When people ask how I became and Indie Dyer, I tell them I had to or I'd destroy all the paperclips.

I didn't actually learn to dye until around 2012, but my Fiber Artist "origin story" started when I was in junior high. I couldn't NOT be doing something with my hands, and my mother would find sad twisted paperclip mini-sculptures around the house, mostly the victims of time in front of the tv or a phone conversation running too long. So she taught me to crochet mostly in hope that I could spend some of my idle time creating instead of destroying and she could occasionally find a paperclip in a still-usable condition.

Several ugly scarves later (You know the plain crayon box variegated ones that are the reason people cringe at the words "I made you a scarf!" even if you actually knit something gorgeous in hand dyed gradient lacework? Yeah that's partly my fault.) and some halfway decent afghans under my belt, I was grown up and quite suddenly found myself transported from Washington to Texas and living full time in an RV due to some crazy travel requirements of my husband's job. I decided I needed a new hobby and by chance on YouTube I happened upon nuno felting, wet felting wool onto silk chiffon to make somewhat less ugly scarves. There was even a wool shop in a nearby town that had nice soft stuff that was nothing like the little sampler pack of scratchy wool I found at the craft store! I made some pretty things and even sold a couple on Etsy. 

Then...oh hey look, the wool shop's doing a dyeing class. Wouldn't it be cool to do some custom colors? It sure would! So I took a class and got some dyes, wool and a crock pot. I saw a gorgeous pair of striped knit socks at the shop and taught myself to knit off YouTube videos. And in a moment of sheer insanity I made my first knitting project a pair of socks on double-points. But they actually turned out great and I still wear them.

But then the wool shop had a drop spindle class, and gee, I already had all that wool....and wow, drop spindling was fun but it would be faster on a wheel and look, this cute little wheel would actually (kind of) fit in our 5th Wheel! (This is where I take a moment to say how awesome and laid back and understanding my husband is and how I can never ever gripe about how many tools he has because Yarn.) And gee, if I can dye the wool before I spin it then I can surely dye yarn! And what is this thing they call a Ravelry? I WANT TO KNIT ALL THE THINGS. And because I was a dyer even before I was a knitter or spinner I could really make whatever I wanted!
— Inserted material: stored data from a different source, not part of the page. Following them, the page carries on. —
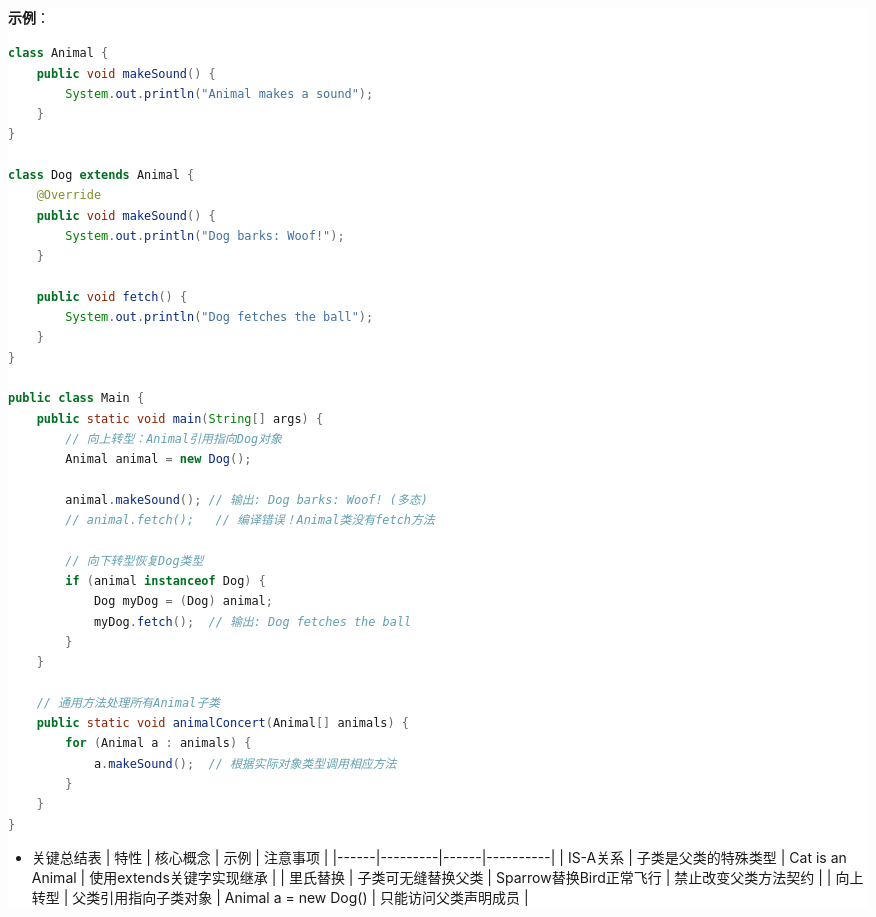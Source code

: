 **示例**：
```java
class Animal {
    public void makeSound() {
        System.out.println("Animal makes a sound");
    }
}

class Dog extends Animal {
    @Override
    public void makeSound() {
        System.out.println("Dog barks: Woof!");
    }
    
    public void fetch() {
        System.out.println("Dog fetches the ball");
    }
}

public class Main {
    public static void main(String[] args) {
        // 向上转型：Animal引用指向Dog对象
        Animal animal = new Dog();  
        
        animal.makeSound(); // 输出: Dog barks: Woof! (多态)
        // animal.fetch();   // 编译错误！Animal类没有fetch方法
        
        // 向下转型恢复Dog类型
        if (animal instanceof Dog) {
            Dog myDog = (Dog) animal;
            myDog.fetch();  // 输出: Dog fetches the ball
        }
    }
    
    // 通用方法处理所有Animal子类
    public static void animalConcert(Animal[] animals) {
        for (Animal a : animals) {
            a.makeSound();  // 根据实际对象类型调用相应方法
        }
    }
}
```

- 关键总结表
| 特性 | 核心概念 | 示例 | 注意事项 |
|------|---------|------|----------|
| IS-A关系 | 子类是父类的特殊类型 | Cat is an Animal | 使用extends关键字实现继承 |
| 里氏替换 | 子类可无缝替换父类 | Sparrow替换Bird正常飞行 | 禁止改变父类方法契约 |
| 向上转型 | 父类引用指向子类对象 | Animal a = new Dog() | 只能访问父类声明成员 |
So yes, I tend to let my crafty passions snowball and I take joy in making as much of something myself as I can. However discussions over keeping an angora bunny in the RV did not get very far.

After waffling around for a few years trying to find myself in my 30s after deciding my pre-RV life career wasn't something I really wanted to go back to but also realizing once we'd mostly settled in one place that I did want to go back to work, I've turned this crazy hobby into a business. I've learned an eye for color blends and how they play with each other in a finished product, and fallen in love especially with tonal and ombre colorways that flow gracefully from one shade to another. I still enjoy creating finished objects myself, but I really love seeing how others use my palettes to create their own masterpieces as I shamelessly stalk the project pages on Ravelry to see what my yarn has grown up to be. Dyeing has been my full time job since 2014, the fiber community has become my tribe, and having people come to my booth or tag me on social media with amazing finished projects in my yarn saying "Look What I Made!" is where I really get the joy in my work. Happy Crafting!